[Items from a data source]
□ □ □ □

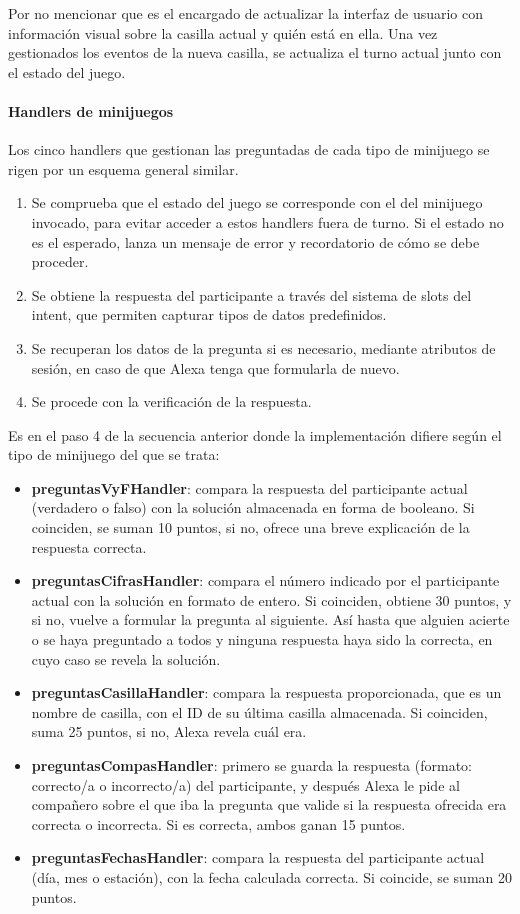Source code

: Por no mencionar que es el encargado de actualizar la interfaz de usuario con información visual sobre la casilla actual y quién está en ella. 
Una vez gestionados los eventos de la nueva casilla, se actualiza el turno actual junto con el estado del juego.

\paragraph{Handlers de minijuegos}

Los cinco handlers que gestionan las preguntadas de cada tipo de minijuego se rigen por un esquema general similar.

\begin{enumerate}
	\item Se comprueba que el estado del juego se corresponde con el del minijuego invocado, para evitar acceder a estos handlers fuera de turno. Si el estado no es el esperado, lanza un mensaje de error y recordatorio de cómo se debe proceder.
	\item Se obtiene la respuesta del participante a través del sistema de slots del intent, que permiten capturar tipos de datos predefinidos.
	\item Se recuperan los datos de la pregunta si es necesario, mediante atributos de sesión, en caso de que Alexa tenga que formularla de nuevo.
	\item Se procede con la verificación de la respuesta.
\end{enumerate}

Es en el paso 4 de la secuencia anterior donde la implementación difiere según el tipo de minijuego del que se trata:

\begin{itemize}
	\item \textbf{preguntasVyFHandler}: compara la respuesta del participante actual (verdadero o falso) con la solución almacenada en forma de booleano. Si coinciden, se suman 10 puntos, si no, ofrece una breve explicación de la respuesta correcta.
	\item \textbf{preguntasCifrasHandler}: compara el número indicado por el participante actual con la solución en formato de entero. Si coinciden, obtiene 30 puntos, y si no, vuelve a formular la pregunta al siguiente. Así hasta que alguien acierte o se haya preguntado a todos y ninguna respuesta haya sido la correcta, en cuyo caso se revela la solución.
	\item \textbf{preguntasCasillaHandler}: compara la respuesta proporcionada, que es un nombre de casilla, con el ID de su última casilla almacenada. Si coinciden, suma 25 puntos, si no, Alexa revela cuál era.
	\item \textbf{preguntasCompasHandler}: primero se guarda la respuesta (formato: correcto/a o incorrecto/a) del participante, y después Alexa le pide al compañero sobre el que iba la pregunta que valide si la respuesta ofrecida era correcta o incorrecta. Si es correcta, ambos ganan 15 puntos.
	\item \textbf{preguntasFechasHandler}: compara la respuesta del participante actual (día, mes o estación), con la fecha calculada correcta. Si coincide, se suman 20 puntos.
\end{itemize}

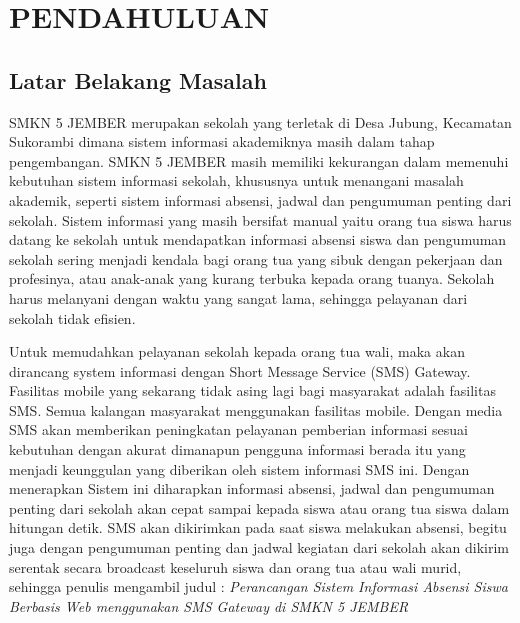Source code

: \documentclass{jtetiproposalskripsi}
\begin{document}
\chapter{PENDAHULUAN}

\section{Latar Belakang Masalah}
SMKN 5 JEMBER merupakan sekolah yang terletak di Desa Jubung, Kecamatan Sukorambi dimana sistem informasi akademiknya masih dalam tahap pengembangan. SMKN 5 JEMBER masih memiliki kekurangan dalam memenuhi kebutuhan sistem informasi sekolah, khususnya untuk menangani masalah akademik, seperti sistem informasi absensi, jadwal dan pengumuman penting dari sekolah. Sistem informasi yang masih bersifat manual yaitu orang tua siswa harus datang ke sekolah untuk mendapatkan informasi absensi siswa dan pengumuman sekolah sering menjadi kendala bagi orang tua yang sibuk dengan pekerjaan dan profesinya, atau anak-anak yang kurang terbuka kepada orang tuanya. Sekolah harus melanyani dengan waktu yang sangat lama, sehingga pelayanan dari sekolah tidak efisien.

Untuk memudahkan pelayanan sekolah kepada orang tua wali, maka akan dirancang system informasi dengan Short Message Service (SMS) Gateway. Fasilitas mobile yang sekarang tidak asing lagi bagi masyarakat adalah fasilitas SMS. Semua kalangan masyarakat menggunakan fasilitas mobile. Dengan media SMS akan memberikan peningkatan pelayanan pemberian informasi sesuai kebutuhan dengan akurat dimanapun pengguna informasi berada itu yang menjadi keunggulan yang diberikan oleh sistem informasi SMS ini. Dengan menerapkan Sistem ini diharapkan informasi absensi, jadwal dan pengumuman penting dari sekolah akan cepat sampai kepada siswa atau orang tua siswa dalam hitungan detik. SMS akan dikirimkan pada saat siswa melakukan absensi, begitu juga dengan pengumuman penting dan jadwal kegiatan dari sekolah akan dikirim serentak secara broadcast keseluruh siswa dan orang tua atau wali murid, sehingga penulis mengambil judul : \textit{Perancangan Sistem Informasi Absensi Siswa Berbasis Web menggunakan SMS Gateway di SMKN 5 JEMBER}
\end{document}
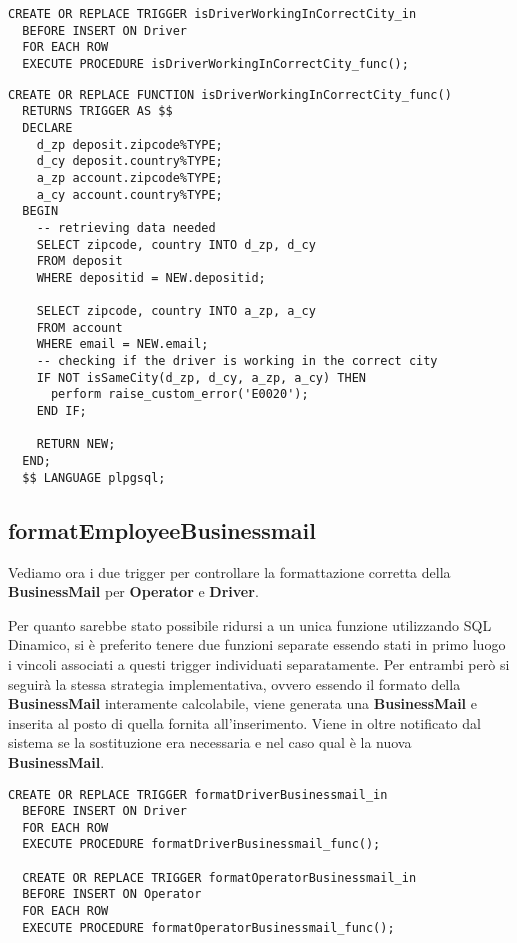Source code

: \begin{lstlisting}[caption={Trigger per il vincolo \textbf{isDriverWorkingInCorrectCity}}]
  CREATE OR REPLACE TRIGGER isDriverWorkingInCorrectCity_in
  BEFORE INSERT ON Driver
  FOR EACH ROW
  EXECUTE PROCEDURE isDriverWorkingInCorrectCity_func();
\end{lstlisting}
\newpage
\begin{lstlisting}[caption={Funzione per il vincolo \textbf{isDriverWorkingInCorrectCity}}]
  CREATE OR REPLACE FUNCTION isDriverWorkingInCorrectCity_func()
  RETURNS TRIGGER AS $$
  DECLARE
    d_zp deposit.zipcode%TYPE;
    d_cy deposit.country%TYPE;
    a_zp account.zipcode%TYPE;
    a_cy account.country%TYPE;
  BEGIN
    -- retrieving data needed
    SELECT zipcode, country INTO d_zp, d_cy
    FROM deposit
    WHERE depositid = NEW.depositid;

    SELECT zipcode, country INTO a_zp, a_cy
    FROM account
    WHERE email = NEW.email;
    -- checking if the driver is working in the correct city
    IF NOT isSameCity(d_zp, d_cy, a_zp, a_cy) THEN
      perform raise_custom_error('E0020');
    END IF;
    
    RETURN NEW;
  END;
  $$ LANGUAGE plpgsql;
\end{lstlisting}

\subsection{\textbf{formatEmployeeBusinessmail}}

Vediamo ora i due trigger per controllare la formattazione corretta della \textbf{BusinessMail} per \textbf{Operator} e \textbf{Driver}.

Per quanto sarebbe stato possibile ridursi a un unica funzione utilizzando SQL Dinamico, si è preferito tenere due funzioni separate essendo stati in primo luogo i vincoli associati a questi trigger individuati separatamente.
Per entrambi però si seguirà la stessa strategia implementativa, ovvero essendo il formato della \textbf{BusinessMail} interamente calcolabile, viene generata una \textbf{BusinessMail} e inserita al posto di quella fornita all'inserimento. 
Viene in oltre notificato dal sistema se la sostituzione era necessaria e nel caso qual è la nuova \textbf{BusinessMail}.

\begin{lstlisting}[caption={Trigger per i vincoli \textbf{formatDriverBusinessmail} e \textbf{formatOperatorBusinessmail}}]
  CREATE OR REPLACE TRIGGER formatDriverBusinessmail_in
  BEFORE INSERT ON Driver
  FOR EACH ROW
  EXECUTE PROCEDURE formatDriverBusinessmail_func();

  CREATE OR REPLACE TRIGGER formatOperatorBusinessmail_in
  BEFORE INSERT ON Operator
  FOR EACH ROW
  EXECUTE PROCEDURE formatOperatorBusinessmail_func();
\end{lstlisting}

□ □ □ □

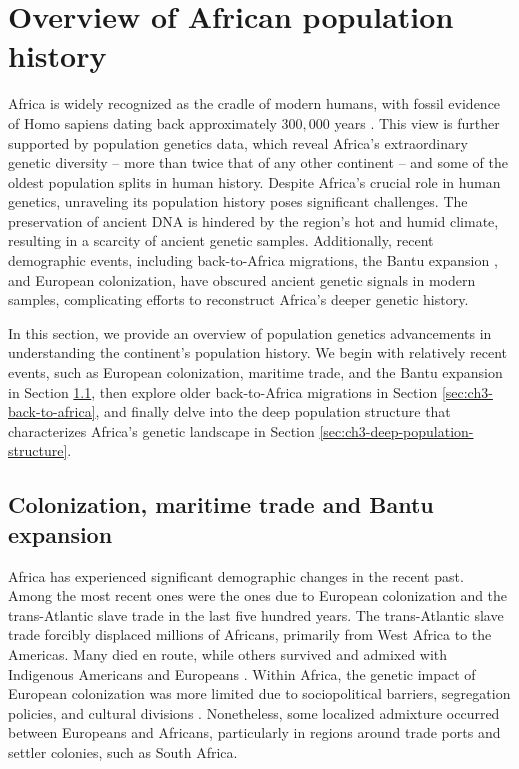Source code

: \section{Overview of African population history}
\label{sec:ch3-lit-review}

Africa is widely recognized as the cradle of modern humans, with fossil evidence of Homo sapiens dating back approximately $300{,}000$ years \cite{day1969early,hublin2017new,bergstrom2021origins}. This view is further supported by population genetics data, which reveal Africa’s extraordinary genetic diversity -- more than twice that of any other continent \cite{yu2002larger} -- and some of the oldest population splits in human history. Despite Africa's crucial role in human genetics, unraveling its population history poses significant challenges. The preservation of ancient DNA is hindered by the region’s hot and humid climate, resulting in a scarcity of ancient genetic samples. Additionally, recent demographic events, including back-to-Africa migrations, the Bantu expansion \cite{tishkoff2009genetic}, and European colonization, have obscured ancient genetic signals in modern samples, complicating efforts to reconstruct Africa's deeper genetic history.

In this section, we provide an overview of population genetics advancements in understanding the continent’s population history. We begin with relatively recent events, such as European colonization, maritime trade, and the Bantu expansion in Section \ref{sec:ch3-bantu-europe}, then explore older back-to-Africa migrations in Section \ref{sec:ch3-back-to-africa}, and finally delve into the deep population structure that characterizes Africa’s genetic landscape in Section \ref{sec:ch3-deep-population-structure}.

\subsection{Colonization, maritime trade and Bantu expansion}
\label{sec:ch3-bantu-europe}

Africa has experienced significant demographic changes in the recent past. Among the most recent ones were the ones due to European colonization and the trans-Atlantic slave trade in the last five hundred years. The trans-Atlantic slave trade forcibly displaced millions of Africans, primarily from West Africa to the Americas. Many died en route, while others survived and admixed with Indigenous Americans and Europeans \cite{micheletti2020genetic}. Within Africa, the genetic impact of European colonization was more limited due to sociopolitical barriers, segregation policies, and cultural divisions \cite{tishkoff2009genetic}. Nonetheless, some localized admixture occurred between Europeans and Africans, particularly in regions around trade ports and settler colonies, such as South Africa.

□ □ □ □

:: WHAT YOU ARE ASKED TO DO ::
Give only the number of lines in the entries that contain "account".

:: ANSWER FOR THE TASK ::
3